There’s something I hear in almost every painting session I host. Sometimes it’s right at the beginning. Sometimes it comes out halfway through.
But it always sounds something like this:
“I’m not really creative.”
“I’m not an artist.”
“I don’t really know what I’m doing.”
It usually comes as a disclaimer. Like a quiet heads-up, just in case things don’t turn out the way they hoped.
And every time, I get it.
But I also know it’s not true.
You Don’t Need to Be “Creative” to Start
Most people think creativity is something you either have or you don’t.
That’s not how it works.
In my sessions, I don’t guide you step-by-step the entire time. I start with a demo. I show you how acrylic paint works, how to blend, how to use different brushes, and a few simple techniques you can use anywhere.
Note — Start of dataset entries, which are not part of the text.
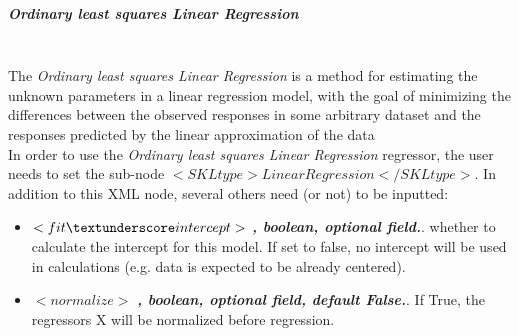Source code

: \subparagraph{Ordinary least squares Linear Regression}
\mbox{}
\\The \textit{Ordinary least squares Linear Regression} is a method for estimating the unknown parameters in a linear regression model, with the goal of minimizing the differences between the observed responses in some arbitrary dataset and the responses predicted by the linear approximation of the data
\\In order to use the \textit{Ordinary least squares Linear Regression} regressor, the user needs to set the sub-node $<SKLtype>LinearRegression</SKLtype>$.
In addition to this XML node, several others need (or not) to be inputted:
\begin{itemize}
  \item $<fit \textunderscore intercept>$ \textbf{\textit{, boolean, optional field.}}. whether to calculate the intercept for this model. If set to false, no intercept will be used in calculations (e.g. data is expected to be already centered).
  \item $<normalize>$ \textbf{\textit{, boolean, optional field, default False.}}. If True, the regressors X will be normalized before regression.
\end{itemize}

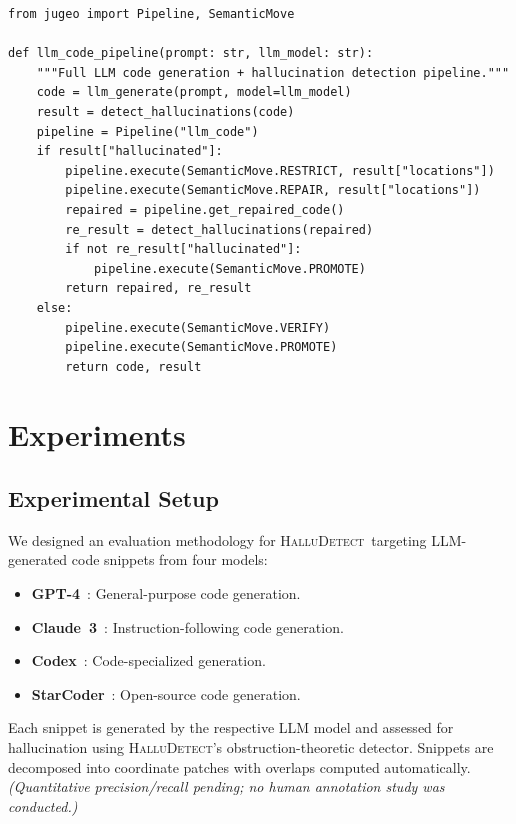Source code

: \documentclass[11pt]{article}
\newcommand{\HalluDetect}{\textsc{HalluDetect}}
\begin{document}
\begin{lstlisting}
from jugeo import Pipeline, SemanticMove

def llm_code_pipeline(prompt: str, llm_model: str):
    """Full LLM code generation + hallucination detection pipeline."""
    code = llm_generate(prompt, model=llm_model)
    result = detect_hallucinations(code)
    pipeline = Pipeline("llm_code")
    if result["hallucinated"]:
        pipeline.execute(SemanticMove.RESTRICT, result["locations"])
        pipeline.execute(SemanticMove.REPAIR, result["locations"])
        repaired = pipeline.get_repaired_code()
        re_result = detect_hallucinations(repaired)
        if not re_result["hallucinated"]:
            pipeline.execute(SemanticMove.PROMOTE)
        return repaired, re_result
    else:
        pipeline.execute(SemanticMove.VERIFY)
        pipeline.execute(SemanticMove.PROMOTE)
        return code, result
\end{lstlisting}


\section{Experiments}\label{sec:experiments}

\subsection{Experimental Setup}

We designed an evaluation methodology for \HalluDetect\ targeting
LLM-generated code snippets from four models:

\begin{itemize}[noitemsep]
  \item \textbf{GPT-4}~\cite{OpenAI2023}: General-purpose code generation.
  \item \textbf{Claude~3}~\cite{Anthropic2024}: Instruction-following code generation.
  \item \textbf{Codex}~\cite{Chen2021}: Code-specialized generation.
  \item \textbf{StarCoder}~\cite{Li2023starcoder}: Open-source code generation.
\end{itemize}

Each snippet is generated by the respective LLM model and
assessed for hallucination using \HalluDetect{}'s obstruction-theoretic
detector.  Snippets are decomposed into coordinate patches with
overlaps computed automatically.
\emph{(Quantitative precision/recall pending; no human annotation study was conducted.)}
\end{document}

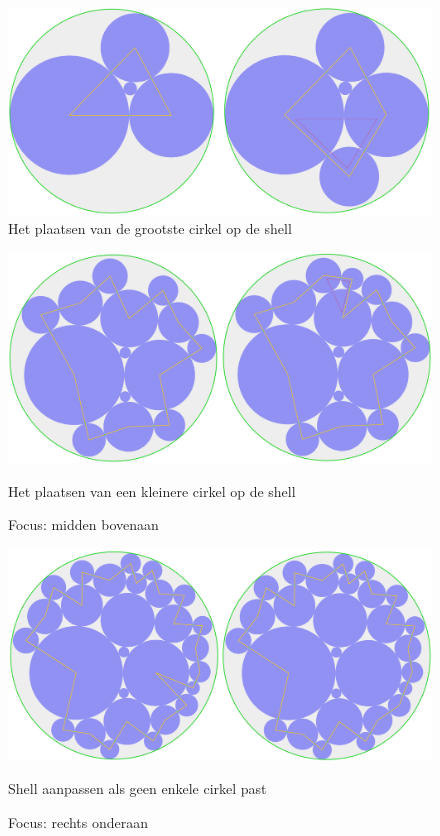 \documentclass[12pt,a4paper,oneside]{book}
\begin{document}
\begin{figure}
  \centering
  \includegraphics[width=1.0\textwidth]{plaats-op-shell-simpel.png}
  \caption{Het plaatsen van de grootste cirkel op de shell} \label{fig:plaats-op-shell-simpel} 
\end{figure}

\begin{figure}
  \centering
  \includegraphics[width=1.0\textwidth]{plaats-op-shell-kleiner.png}
  \caption{Het plaatsen van een kleinere cirkel op de shell} \label{fig:plaats-op-shell-kleiner} 
  \caption*{Focus: midden bovenaan}
\end{figure}

\begin{figure}
  \centering
  \includegraphics[width=1.0\textwidth]{plaats-op-shell-geen-enkele-past.png}
  \caption{Shell aanpassen als geen enkele cirkel past} \label{fig:plaats-op-shell-geen-enkele-past} 
  \caption*{Focus: rechts onderaan}
\end{figure}
\end{document}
Then I let you take it from there.
That part can feel uncomfortable at first. There’s no exact roadmap. No guarantee of how it’s going to turn out.
But that’s also where people start to loosen up and find their own way.
What That Disclaimer Really Means
When someone says they’re not creative or not an artist, what they’re usually saying is:
“I don’t want to do this wrong.”
There’s a fear of messing it up. Of making something that doesn’t look good. Of comparing your canvas to the person next to you.
That pressure shows up fast.
But painting doesn’t really work like that.
Nothing Is Ruined
One of the biggest things I try to get across in my sessions is this:
Nothing is ruined.
If something doesn’t look right, you can paint over it. You can adjust it. You can turn it into something else.
It just becomes another layer.
I’ve had plenty of paintings I didn’t like while I was working on them. Some of those ended up being the ones people connected with the most.
So I stopped deciding too early whether something was good or bad.
The Middle Always Feels Off
There’s a point in almost every painting where it feels awkward.
Not finished. Not quite working. Not what you had in mind.
That’s normal.
That’s just part of the process.
If you keep going, things shift. Not always in the way you planned, but in a way that becomes your own.
If This Sounds Like You
If you’ve ever felt the need to say,
“I’m not creative,”
or
“I’m not an artist,”
you’re exactly the kind of person these sessions are for.
You don’t need experience.
You don’t need to know what you’re doing.
You just need to show up and be open to trying.
Final Thought
That disclaimer I hear at the beginning?
Most of the time, by the end of the session, it’s gone.
Not because everything turned out perfect, but because people realize they didn’t need it in the first place.